By purchasing a physical copy of a game, a purchaser (transferee) obtains all legal right to use, display at the location at which the physical copy is stored, rent, sell, or otherwise dispose of said physical copy according to court-upheld First Sale Doctrine. By inserting themselves as a middle man in the sale of used games with the next generation Xbox One, Microsoft is in clear violation of this First Sale Doctrine.
Also, by requiring a transferee to connect to Xbox Live at regular intervals to be able to play any title which is purchased as a physical copy, Microsoft is infringing upon the afore-mentioned right to use or display said content, a right which is protected under First Sale Doctrine. There are millions of homes in America and around the world that are still on dial-up internet, or even with no internet access at all. To impose that any physically purchased and owned content necessitate an internet connection to be able to be used would infringe upone the rights of use of any person without readily available broadband access.

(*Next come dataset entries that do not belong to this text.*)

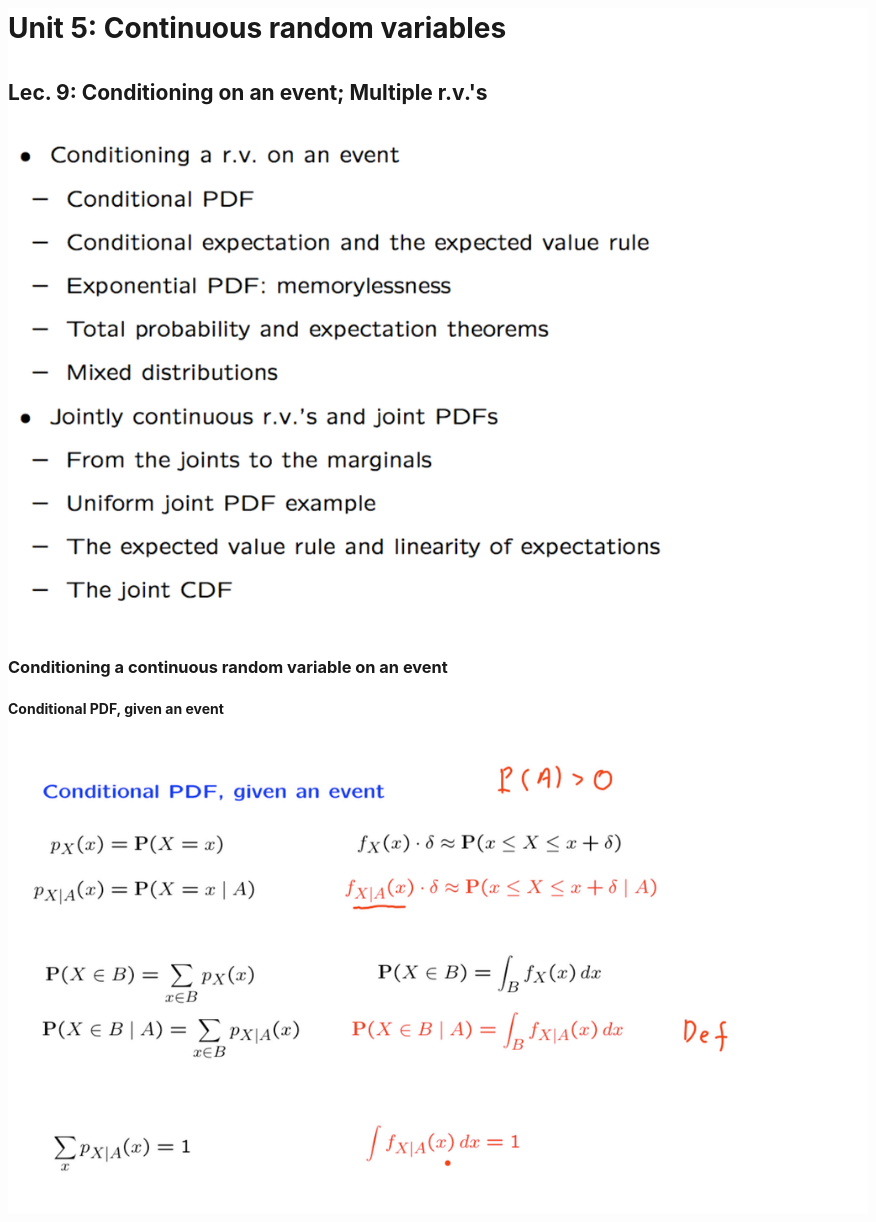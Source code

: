 # Unit 5: Continuous random variables

## Lec. 9: Conditioning on an event; Multiple r.v.'s


![](ref/lect9/20230822135450.png)


### Conditioning a continuous random variable on an event

#### Conditional PDF, given an event

![](ref/lect9/20230822143246.png)
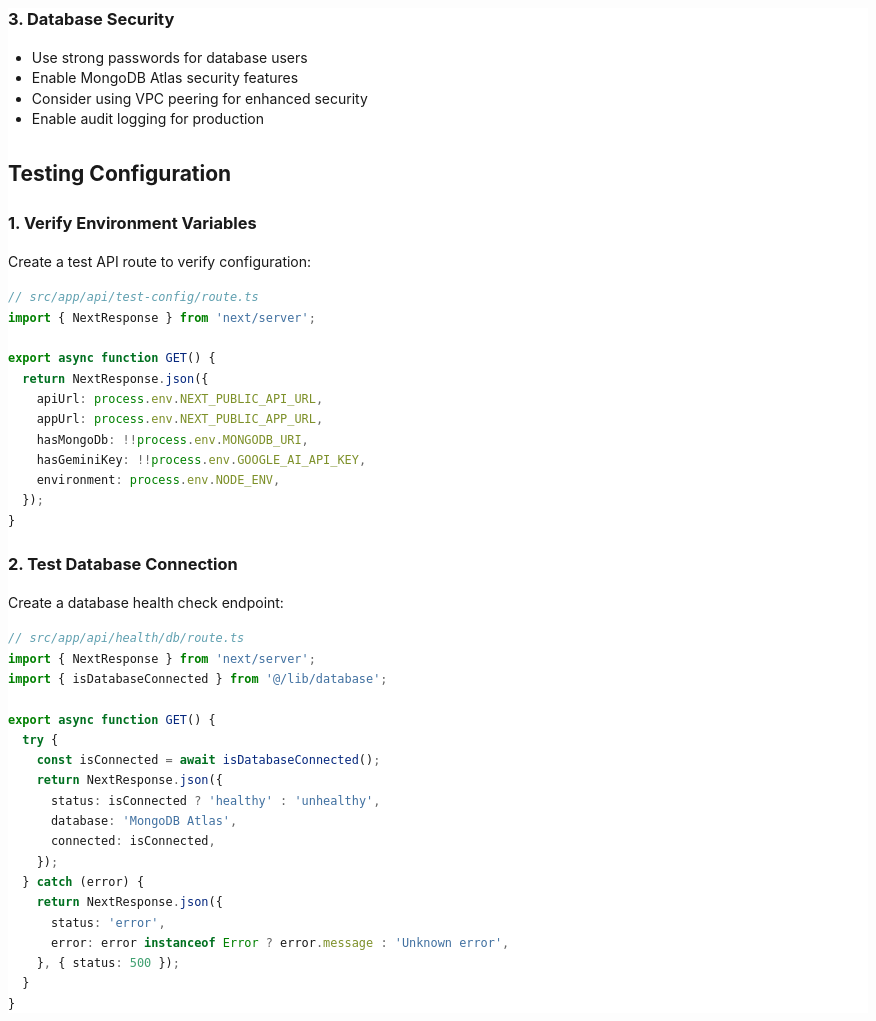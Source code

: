 ### 3. Database Security
- Use strong passwords for database users
- Enable MongoDB Atlas security features
- Consider using VPC peering for enhanced security
- Enable audit logging for production

## Testing Configuration

### 1. Verify Environment Variables
Create a test API route to verify configuration:

```typescript
// src/app/api/test-config/route.ts
import { NextResponse } from 'next/server';

export async function GET() {
  return NextResponse.json({
    apiUrl: process.env.NEXT_PUBLIC_API_URL,
    appUrl: process.env.NEXT_PUBLIC_APP_URL,
    hasMongoDb: !!process.env.MONGODB_URI,
    hasGeminiKey: !!process.env.GOOGLE_AI_API_KEY,
    environment: process.env.NODE_ENV,
  });
}
```

### 2. Test Database Connection
Create a database health check endpoint:

```typescript
// src/app/api/health/db/route.ts
import { NextResponse } from 'next/server';
import { isDatabaseConnected } from '@/lib/database';

export async function GET() {
  try {
    const isConnected = await isDatabaseConnected();
    return NextResponse.json({
      status: isConnected ? 'healthy' : 'unhealthy',
      database: 'MongoDB Atlas',
      connected: isConnected,
    });
  } catch (error) {
    return NextResponse.json({
      status: 'error',
      error: error instanceof Error ? error.message : 'Unknown error',
    }, { status: 500 });
  }
}
```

Both the used game transfer fee as well as the requirement to connect to Xbox Live to play these physical copies are violating ownership rights obtained when the transferee purchases this content from the transferer. This is not digital distribution media, for which the laws are ambiguous and still being meted out. These are physical copies of games, copies that are subject to degredation over time just as any other physical good, and thus our rights as purchasers of these games need to be upheld under First Sale Doctrine's previous rulings.